Stored records:
---*---
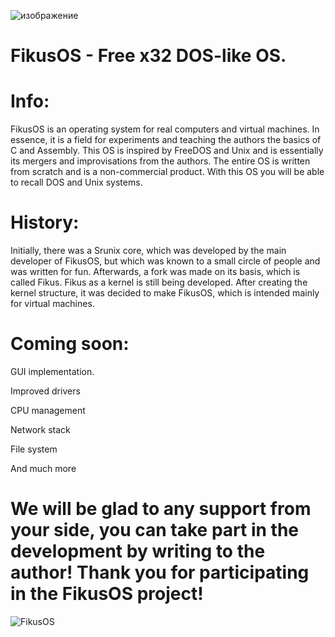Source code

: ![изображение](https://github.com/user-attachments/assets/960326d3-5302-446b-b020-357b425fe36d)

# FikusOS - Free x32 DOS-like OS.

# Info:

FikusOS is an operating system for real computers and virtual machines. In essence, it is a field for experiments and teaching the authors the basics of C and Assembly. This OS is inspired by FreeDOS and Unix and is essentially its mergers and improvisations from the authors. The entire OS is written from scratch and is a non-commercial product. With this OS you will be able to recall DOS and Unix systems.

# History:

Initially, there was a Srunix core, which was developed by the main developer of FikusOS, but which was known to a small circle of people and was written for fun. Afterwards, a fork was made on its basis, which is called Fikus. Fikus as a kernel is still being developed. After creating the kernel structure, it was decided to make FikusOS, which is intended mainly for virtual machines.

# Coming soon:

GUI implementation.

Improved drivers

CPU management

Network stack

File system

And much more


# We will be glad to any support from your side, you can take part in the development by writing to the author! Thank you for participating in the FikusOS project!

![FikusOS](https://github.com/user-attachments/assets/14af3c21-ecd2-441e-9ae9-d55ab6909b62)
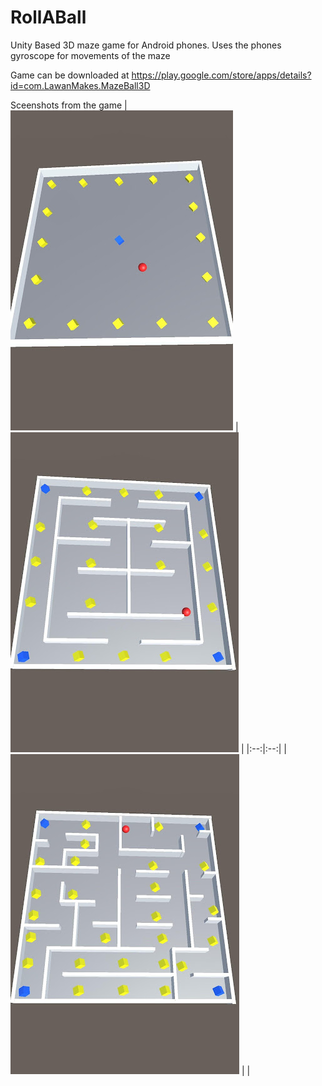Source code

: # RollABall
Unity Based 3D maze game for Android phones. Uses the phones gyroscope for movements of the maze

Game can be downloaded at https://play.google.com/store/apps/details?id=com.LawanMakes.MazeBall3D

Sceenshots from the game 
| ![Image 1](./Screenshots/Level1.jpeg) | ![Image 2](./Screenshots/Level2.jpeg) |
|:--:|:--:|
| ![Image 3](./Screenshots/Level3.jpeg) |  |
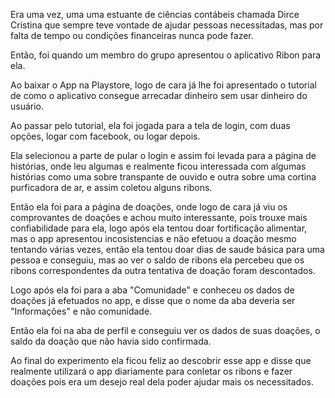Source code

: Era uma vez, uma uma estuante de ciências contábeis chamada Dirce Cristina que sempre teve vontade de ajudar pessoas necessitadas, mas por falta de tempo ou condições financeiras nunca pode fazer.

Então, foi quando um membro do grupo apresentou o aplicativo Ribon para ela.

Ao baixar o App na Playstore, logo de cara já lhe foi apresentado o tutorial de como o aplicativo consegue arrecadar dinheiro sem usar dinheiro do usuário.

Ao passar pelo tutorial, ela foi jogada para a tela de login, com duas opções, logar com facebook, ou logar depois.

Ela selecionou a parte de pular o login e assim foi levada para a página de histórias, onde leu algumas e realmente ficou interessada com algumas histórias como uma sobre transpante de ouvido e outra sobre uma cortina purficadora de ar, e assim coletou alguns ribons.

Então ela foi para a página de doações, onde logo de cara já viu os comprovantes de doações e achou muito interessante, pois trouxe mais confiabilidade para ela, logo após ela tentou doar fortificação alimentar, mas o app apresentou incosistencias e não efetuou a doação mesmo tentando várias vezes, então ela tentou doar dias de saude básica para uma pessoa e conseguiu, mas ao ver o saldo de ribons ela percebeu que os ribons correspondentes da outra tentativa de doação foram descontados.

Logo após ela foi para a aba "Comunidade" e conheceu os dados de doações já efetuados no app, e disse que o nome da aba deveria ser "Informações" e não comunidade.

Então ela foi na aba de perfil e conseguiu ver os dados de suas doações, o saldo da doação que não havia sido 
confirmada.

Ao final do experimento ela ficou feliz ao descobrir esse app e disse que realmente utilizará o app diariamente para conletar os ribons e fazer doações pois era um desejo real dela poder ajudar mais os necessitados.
---*---
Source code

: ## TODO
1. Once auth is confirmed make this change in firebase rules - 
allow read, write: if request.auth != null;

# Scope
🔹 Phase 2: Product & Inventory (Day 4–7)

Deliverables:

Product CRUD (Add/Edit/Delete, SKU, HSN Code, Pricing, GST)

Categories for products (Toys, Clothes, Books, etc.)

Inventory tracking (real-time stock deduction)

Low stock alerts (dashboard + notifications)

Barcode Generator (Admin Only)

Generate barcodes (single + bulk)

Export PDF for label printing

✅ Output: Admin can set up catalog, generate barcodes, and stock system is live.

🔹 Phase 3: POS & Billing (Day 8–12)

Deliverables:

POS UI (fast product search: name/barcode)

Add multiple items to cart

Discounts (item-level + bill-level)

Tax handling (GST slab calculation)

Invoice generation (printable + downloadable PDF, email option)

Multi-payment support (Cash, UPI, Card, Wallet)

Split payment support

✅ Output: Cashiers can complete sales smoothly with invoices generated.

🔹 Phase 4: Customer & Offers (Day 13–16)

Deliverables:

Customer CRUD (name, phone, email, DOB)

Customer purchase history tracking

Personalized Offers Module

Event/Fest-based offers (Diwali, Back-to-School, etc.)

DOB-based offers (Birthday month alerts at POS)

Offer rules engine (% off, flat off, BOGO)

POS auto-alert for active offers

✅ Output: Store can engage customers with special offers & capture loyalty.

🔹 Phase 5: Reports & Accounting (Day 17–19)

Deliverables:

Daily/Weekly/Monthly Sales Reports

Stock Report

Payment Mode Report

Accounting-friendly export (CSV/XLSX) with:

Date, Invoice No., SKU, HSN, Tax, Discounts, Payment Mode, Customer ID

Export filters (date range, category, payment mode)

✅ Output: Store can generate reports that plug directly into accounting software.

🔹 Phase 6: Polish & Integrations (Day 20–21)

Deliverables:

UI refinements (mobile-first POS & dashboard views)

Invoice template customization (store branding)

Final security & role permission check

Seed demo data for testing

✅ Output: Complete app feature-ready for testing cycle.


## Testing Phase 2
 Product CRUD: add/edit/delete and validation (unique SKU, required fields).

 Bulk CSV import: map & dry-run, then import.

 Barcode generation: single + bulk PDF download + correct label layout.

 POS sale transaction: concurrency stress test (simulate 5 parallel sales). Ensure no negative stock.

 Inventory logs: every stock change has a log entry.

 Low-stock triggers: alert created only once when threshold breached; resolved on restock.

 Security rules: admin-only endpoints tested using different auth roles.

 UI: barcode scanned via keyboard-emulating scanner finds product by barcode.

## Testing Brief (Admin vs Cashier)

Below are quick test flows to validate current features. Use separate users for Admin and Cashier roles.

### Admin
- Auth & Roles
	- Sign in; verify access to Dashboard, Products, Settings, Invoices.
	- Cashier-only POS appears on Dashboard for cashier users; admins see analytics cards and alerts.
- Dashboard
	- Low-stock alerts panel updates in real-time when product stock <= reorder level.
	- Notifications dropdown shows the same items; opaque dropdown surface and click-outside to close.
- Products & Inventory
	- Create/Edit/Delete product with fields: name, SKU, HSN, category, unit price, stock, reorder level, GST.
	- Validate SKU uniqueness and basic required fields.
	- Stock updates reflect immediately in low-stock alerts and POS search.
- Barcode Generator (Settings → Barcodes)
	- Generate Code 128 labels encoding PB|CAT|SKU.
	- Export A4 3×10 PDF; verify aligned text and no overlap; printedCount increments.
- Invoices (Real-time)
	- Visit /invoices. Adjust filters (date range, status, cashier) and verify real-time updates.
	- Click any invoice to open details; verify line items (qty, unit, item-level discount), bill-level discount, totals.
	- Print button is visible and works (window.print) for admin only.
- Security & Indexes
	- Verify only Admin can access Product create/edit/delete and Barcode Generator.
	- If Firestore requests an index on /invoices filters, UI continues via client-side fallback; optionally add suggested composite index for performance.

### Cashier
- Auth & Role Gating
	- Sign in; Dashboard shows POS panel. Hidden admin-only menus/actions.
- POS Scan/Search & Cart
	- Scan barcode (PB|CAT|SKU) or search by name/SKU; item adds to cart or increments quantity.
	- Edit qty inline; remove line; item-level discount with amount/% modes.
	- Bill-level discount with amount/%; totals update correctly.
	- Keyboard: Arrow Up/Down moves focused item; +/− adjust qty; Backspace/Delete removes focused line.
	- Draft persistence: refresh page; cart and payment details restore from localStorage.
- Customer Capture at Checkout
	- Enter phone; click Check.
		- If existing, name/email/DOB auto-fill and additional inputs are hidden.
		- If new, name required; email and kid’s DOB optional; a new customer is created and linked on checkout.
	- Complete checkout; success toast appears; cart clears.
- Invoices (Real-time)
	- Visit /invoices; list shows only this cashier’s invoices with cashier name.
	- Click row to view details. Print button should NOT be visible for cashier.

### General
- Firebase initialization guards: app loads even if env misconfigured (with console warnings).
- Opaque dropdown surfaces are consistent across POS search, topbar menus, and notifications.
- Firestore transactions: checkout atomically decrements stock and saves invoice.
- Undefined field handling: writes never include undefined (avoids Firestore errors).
---*---
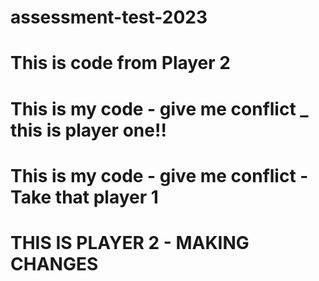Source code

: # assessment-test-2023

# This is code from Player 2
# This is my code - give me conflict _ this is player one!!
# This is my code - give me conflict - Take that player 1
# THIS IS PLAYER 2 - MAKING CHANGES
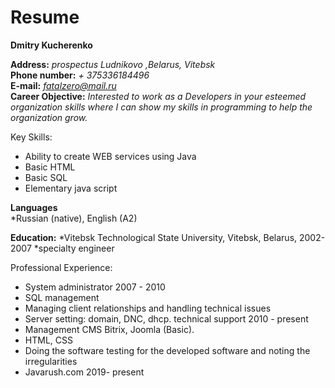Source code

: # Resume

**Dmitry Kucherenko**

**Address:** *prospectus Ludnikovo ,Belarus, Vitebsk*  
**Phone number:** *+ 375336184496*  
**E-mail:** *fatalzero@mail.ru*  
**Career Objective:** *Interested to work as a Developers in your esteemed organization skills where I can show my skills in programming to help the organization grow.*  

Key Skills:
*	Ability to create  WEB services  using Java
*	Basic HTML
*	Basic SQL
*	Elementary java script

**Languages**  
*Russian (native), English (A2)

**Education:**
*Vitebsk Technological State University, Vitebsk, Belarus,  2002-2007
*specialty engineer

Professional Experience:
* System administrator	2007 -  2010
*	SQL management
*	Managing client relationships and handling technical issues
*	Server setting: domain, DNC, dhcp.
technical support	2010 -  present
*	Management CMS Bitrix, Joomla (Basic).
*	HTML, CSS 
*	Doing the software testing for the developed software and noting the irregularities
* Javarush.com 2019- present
---*---
■ WHAT YOU NEED TO DO:
What lines above contain the word "dropdown"? Return each such line.

■ ANSWER TO THIS PROBLEM:
	- Notifications dropdown shows the same items; opaque dropdown surface and click-outside to close.
- Opaque dropdown surfaces are consistent across POS search, topbar menus, and notifications.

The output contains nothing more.